Digital technologies have given authoritarian governments new tools to control, silence, and punish dissent across borders.
Civil society has certainly benefited from digital technologies to inform, collaborate, and mobilize. For diaspora activists engaging for political change in their country of origin, digital technologies are key to communicate with contacts at home, maintain professional relations, and advocate against rights violations. Yet, as digital security researcher John Scott-Railton puts it, for civil society, “the capacity to connect has vastly outpaced the ability to secure.”1 Activists’ reliance on digital platforms and social media creates multiple points of exposure that authoritarian regimes exploit to prepare, deliver, and intensify threats across borders. Digital attacks via malware, online harassment, and disinformation campaigns are often intertwined with more traditional methods of transnational repression, such as pressure on families inside the country, smear campaigns in state media, or, as the Khashoggi case demonstrates, even assassinations.

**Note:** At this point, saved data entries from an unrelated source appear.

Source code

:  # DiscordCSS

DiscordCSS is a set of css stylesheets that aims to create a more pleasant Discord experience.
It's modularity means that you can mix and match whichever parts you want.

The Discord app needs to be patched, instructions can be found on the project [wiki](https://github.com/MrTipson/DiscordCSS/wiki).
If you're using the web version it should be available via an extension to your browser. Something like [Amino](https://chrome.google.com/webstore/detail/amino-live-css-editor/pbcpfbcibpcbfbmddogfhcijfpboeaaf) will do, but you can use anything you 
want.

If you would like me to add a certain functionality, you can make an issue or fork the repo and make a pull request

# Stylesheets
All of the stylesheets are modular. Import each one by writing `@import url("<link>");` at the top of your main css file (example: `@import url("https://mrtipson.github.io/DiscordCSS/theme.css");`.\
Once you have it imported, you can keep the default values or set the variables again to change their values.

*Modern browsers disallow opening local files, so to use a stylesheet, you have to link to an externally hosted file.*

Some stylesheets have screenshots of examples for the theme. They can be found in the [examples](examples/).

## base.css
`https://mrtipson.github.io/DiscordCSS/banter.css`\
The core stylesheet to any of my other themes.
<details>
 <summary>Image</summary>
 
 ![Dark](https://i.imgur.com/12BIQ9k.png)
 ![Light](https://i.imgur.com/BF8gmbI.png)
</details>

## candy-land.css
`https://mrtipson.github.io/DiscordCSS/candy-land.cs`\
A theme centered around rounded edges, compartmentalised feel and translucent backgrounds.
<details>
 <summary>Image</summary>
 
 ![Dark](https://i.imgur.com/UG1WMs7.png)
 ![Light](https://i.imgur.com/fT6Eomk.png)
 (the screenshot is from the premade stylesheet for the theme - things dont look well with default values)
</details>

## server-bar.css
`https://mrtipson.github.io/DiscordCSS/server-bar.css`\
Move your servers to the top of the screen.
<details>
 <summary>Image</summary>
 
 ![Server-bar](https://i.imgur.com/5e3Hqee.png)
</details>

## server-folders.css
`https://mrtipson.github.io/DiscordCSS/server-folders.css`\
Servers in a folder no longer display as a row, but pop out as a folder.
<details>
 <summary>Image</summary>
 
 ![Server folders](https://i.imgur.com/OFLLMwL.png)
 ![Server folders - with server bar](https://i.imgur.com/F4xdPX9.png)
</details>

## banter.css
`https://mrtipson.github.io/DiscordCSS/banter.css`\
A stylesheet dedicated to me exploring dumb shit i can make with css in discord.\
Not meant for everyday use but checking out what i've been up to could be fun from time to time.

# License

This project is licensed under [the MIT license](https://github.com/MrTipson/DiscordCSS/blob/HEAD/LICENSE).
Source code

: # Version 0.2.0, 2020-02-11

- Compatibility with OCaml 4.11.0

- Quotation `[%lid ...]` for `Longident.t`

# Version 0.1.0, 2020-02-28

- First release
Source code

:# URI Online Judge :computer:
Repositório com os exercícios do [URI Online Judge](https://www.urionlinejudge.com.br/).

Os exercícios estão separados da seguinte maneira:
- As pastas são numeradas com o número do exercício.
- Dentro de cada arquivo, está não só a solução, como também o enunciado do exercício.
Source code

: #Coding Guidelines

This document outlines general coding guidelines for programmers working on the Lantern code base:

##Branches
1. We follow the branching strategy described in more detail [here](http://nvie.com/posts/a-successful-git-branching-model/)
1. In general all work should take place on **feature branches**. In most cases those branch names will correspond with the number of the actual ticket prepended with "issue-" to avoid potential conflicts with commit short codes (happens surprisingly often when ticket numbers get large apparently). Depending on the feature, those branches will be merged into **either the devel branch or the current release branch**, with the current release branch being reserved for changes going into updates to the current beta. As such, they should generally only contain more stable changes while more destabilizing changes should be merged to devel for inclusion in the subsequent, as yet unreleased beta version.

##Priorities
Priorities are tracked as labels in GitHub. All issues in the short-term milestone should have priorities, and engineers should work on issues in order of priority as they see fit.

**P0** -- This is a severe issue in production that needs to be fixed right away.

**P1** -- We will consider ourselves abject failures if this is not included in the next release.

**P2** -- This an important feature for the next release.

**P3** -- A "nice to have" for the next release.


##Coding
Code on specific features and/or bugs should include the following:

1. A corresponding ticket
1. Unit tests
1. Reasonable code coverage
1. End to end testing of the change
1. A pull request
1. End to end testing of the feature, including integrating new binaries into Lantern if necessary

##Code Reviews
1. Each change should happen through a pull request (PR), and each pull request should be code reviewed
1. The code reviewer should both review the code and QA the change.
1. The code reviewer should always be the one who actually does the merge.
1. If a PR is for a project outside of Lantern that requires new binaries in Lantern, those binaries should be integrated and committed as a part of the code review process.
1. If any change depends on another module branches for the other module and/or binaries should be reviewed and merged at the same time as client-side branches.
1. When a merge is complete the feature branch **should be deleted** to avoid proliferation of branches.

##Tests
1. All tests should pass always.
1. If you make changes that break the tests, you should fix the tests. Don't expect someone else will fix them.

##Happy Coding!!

This piece describes widespread methods of digital transnational repression, as well as their constraining effects on diaspora activism. It mainly draws on a project investigating digital threats against exiled activists from Iran, Syria, and Egypt, but it is also informed by broader research into the practices and trends of extraterritorial authoritarian rule.2 The following outlines the ways in which digital surveillance, hacking attacks, and online harassment affect the freedom, autonomy, and privacy of activists by encouraging self-censorship and by creeping into their ties and networks. The conclusion gives recommendations on how to curtail the impact of digitally enabled transnational repression and strengthen the resilience of diaspora activists.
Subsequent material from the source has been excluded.